Re: ODBC and Unicode

From: Martin T. <bilbothebagginsbab5_at_freenet.de>
Date: 8 Jan 2007 07:21:08 -0800
Message-ID: <1168269668.059444.129530@38g2000cwa.googlegroups.com>

Alain Migeon wrote:
> In article <enm6m6$3b9$1_at_news2.zwoll1.ov.home.nl>,
> frank.van.bortel_at_gmail.com says...
> > Alain Migeon schreef:
> > > Hi
> > >
> > > I have a database on Oracle 10g using AL32UTF8 character set.
> > > The NLS_LANG is also set to this character set.
> > >
> > > The database contains data with cyrillic characters.
> > >
> > > I am accessing my database in C++ through ODBC. There is no problem to
> > > get the correct string that contains these cyrillic characters.
> > >
> > > However, when reusing without modification these cyrillic characters
> > > within a query through a where clause passed through SQLExecute, it
> > > doesn't return anything.
> >
> > And how did you do that? using some client side tool?
> > cut-n-paste?

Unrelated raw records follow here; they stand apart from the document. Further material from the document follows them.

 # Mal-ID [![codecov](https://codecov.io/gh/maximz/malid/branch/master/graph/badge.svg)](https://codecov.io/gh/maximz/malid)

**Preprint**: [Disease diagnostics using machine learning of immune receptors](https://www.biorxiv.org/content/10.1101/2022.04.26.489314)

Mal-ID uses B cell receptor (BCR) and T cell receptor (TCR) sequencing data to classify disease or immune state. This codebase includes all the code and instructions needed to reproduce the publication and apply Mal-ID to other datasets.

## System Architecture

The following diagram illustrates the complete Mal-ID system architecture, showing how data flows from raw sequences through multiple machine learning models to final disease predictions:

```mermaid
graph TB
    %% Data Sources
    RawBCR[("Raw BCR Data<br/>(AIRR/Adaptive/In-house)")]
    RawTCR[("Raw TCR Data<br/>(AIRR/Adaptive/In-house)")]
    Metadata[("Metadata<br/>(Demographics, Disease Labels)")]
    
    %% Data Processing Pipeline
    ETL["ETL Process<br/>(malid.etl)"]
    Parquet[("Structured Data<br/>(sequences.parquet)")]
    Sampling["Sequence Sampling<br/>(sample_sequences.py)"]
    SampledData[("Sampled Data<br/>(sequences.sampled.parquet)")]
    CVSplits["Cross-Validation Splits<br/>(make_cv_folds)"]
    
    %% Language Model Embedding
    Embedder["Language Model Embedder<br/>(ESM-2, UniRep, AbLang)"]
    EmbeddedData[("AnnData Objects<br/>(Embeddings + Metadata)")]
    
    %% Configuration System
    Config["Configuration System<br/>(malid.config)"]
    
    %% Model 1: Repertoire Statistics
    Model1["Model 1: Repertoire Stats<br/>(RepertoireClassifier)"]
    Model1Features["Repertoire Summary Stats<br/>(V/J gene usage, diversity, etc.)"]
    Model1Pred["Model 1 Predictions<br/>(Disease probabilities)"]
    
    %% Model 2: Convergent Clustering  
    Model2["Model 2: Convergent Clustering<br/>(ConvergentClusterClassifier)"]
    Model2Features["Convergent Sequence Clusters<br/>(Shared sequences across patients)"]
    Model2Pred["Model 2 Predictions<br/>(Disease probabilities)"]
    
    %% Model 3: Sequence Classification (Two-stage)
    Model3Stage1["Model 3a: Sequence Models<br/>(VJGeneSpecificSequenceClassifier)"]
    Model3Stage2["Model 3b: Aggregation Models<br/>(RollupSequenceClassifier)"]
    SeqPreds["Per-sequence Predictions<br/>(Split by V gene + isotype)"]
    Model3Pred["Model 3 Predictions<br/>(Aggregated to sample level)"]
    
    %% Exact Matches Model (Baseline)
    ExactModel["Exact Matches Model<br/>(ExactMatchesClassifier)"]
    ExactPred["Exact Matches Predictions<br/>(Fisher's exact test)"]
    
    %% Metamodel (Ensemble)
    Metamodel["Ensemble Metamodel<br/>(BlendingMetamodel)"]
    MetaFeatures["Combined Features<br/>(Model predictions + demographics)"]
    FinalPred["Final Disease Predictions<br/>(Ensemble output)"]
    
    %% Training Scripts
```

Di you realize the OS you work on actually has
> > to map those characters? By doing so, they may have gotten
> > a different codepoint.
> >
> > Best to set NLS_LANG to what is actually running on your client,
> > e.g. WE8MSWIN1254 (if that is the correct codepage for cyrillic)
> >
> > There's a fine note on Metalink regarding Facts, Myths and Errors
> > on NLS_LANG - a must read. Misconception #1: NLS_LANG must
> > match the DB charset.
>
> My goal is to have something generic that doesn't depend on specific
> locales. I am talking about cyrillic characters, but I could have say
> the same with chinese ones.
>
> I am not doing any cut and paste.
>
> I am getting my strings by doing a SQLBindColumn, a SQLFetch and a
> SQLExecute. If I set my NLS_LANG to the same as the database (AL32UTF8),
> there is no character conversion, and I am getting the set of characters
> that corresponds to the UTF8 encoding.
>
> The problem is when I reuse my strings a query. In that case, the copy
> paste is only a memory copy of a sequence of bytes.
> Here I can see, if I try to insert, that a conversion is made between
> each single char, resulting in corruption of what is inserted.
>
> For example, the character U+041F (CYRILLIC CAPITAL LETTER PE), is coded
> as D09F in UTF8.
>
> What happened? When inserting, D0 is inserted as C390 in UTF8, which
> correcponds to U+00D0.
>
> I'll like have a solution where no conversion is made, which Oracle
> accepting the query as a UTF8 string. I don't know if that is possible.
>
> Alain
>

If your client character set is the same as the DB character set there should be no conversion (in neither direction). Are you sure/can you check if the conversion happens on Oracle's side and not in the application?

br,
Martin Received on Mon Jan 08 2007 - 09:21:08 CST